## TASK TO COMPLETE
The goal is an unaltered copy of the records below, minus any images.

## Stored data
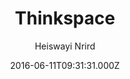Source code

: ---
layout: JamstackTheme
title: Thinkspace
github: https://github.com/heiswayi/thinkspace
demo: https://heiswayi.github.io/thinkspace/
author: Heiswayi Nrird
ssg: Jekyll
date: 2016-06-11T09:31:31.000Z
description: >-
  Just another minimalist Jekyll theme which designed for technical writing
  blog.
stale: true
---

## SOLUTION BELOW
Source code

: ---
layout: JamstackTheme
title: Thinkspace
github: https://github.com/heiswayi/thinkspace
demo: https://heiswayi.github.io/thinkspace/
author: Heiswayi Nrird
ssg: Jekyll
date: 2016-06-11T09:31:31.000Z
description: >-
  Just another minimalist Jekyll theme which designed for technical writing
  blog.
stale: true
---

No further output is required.